● **PROBLEM TO WORK ON**
Your answer should be only the lines below from the one with "- Proper noun correction using OpenAI API" to the one with "to begin speaking", repeated exactly, ends included.

[Stored data]

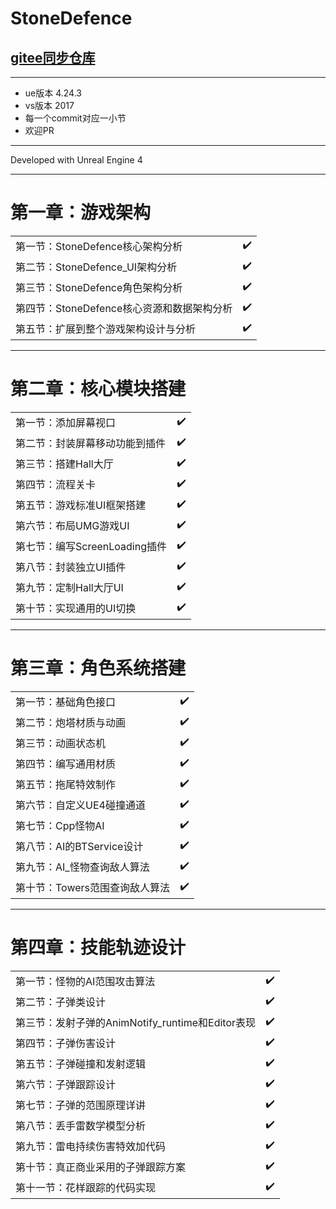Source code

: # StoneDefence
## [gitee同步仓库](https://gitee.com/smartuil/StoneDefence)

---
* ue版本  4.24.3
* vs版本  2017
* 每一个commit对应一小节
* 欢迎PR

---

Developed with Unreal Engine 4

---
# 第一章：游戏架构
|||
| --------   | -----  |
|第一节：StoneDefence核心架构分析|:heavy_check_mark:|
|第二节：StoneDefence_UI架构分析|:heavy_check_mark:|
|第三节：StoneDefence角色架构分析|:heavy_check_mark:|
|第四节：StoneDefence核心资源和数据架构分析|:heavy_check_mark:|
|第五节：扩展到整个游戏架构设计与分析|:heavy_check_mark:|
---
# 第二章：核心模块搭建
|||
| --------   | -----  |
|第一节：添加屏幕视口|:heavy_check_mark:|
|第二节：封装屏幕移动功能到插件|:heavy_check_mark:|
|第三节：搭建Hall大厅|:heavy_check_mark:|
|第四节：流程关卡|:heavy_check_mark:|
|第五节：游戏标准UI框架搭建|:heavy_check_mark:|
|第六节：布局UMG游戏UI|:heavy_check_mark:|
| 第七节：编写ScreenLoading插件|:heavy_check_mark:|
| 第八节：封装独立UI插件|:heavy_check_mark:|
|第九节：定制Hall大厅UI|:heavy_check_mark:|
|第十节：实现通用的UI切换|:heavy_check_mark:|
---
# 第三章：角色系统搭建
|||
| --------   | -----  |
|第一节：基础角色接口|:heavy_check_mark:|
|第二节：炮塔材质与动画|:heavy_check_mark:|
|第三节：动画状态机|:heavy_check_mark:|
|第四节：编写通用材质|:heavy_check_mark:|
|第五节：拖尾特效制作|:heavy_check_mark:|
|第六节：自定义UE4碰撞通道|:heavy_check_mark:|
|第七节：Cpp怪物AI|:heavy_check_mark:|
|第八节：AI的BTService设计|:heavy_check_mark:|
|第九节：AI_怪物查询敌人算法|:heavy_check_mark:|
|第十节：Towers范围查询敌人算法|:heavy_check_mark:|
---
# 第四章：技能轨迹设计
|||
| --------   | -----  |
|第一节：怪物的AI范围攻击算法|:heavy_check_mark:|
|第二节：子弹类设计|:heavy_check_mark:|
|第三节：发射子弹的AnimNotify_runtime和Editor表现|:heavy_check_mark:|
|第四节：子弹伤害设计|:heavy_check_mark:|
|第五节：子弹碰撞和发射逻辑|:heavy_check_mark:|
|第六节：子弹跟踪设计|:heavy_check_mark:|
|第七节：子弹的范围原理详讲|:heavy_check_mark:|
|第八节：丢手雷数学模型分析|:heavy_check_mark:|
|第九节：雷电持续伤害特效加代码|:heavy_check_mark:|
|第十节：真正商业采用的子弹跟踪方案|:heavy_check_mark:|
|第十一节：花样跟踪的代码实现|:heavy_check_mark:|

==

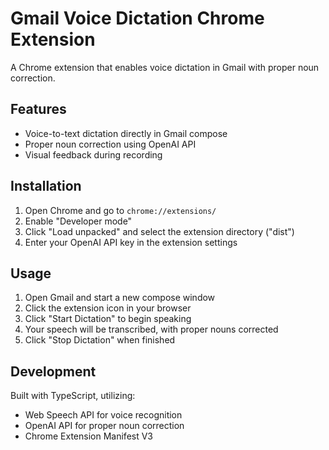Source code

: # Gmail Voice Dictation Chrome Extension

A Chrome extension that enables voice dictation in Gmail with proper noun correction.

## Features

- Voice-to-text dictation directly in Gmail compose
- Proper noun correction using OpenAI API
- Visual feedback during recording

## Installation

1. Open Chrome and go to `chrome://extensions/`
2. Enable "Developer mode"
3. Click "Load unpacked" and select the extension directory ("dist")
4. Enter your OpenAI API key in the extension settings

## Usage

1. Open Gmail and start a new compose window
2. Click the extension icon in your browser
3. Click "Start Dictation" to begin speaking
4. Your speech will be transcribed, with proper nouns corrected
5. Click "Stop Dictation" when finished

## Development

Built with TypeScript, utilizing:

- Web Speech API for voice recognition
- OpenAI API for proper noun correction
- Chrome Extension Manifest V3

● **THE COMPLETED TASK**
- Proper noun correction using OpenAI API
- Visual feedback during recording

## Installation

1. Open Chrome and go to `chrome://extensions/`
2. Enable "Developer mode"
3. Click "Load unpacked" and select the extension directory ("dist")
4. Enter your OpenAI API key in the extension settings

## Usage

1. Open Gmail and start a new compose window
2. Click the extension icon in your browser
3. Click "Start Dictation" to begin speaking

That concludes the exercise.